WORK ITEM:
Find every line below that contains the word "usenix" and copy it out.
━━━━━━━━
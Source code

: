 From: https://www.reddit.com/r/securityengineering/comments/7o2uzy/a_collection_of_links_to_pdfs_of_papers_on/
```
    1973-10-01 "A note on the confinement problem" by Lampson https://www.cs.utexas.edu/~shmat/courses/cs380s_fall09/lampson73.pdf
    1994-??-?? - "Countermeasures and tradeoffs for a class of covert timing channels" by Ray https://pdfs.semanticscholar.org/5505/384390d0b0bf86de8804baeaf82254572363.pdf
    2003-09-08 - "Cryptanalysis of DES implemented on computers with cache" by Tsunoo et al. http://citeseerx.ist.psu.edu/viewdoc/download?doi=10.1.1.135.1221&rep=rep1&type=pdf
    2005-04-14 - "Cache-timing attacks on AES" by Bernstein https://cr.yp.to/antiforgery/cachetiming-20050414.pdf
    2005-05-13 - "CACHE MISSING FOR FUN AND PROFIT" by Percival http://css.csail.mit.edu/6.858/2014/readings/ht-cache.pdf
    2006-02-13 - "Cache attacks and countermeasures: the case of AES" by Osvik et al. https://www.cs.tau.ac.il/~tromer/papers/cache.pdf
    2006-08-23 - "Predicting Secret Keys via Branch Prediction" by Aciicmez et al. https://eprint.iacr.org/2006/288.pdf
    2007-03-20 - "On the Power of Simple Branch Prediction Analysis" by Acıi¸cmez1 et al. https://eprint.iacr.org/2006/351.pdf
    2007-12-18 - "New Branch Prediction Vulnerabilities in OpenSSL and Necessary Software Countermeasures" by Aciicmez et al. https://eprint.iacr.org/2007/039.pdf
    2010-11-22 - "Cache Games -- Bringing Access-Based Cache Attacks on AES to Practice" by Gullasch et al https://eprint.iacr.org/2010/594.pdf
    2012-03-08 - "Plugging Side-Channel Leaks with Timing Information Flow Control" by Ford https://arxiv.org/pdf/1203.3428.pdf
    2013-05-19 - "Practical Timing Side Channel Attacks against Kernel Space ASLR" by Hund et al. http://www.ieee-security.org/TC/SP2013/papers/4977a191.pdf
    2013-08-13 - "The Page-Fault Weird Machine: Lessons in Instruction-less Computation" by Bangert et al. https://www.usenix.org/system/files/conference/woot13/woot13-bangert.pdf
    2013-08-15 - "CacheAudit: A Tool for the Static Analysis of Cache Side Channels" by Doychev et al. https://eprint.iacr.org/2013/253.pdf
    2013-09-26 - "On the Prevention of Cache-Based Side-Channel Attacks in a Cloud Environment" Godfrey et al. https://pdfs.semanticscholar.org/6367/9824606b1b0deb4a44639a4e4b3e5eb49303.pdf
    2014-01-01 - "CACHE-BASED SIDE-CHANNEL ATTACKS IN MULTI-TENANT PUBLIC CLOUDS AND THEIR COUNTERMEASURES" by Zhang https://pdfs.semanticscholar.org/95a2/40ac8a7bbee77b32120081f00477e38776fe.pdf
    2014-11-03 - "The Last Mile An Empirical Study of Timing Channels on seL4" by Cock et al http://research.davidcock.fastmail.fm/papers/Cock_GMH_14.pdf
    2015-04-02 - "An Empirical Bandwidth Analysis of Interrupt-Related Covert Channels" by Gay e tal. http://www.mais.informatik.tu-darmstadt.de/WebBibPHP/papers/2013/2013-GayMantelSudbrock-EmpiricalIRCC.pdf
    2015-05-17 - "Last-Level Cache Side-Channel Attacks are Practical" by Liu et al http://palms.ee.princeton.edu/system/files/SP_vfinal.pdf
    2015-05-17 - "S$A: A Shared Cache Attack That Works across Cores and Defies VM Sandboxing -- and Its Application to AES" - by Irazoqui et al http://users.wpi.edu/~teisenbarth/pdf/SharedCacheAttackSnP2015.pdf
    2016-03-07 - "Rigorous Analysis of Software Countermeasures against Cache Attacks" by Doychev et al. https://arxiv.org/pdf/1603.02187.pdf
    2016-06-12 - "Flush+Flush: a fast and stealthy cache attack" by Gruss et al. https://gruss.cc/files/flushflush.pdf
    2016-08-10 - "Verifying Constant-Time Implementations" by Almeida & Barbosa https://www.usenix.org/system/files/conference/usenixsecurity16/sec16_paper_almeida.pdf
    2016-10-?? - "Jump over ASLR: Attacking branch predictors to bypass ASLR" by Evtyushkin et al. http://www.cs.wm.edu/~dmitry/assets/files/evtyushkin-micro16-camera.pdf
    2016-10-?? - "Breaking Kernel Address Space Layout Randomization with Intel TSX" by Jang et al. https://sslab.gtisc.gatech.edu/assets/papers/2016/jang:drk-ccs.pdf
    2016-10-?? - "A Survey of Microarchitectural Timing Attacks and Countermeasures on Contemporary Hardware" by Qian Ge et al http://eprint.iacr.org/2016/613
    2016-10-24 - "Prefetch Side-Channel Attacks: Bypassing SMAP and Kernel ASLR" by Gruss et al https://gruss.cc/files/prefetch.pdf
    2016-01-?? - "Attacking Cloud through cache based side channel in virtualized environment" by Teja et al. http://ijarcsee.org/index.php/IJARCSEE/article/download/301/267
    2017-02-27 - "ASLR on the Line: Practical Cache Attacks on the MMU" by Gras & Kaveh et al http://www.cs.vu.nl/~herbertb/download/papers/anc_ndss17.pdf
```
━━━━━━━━
ANSWER BOX:
    2013-08-13 - "The Page-Fault Weird Machine: Lessons in Instruction-less Computation" by Bangert et al. https://www.usenix.org/system/files/conference/woot13/woot13-bangert.pdf
    2016-08-10 - "Verifying Constant-Time Implementations" by Almeida & Barbosa https://www.usenix.org/system/files/conference/usenixsecurity16/sec16_paper_almeida.pdf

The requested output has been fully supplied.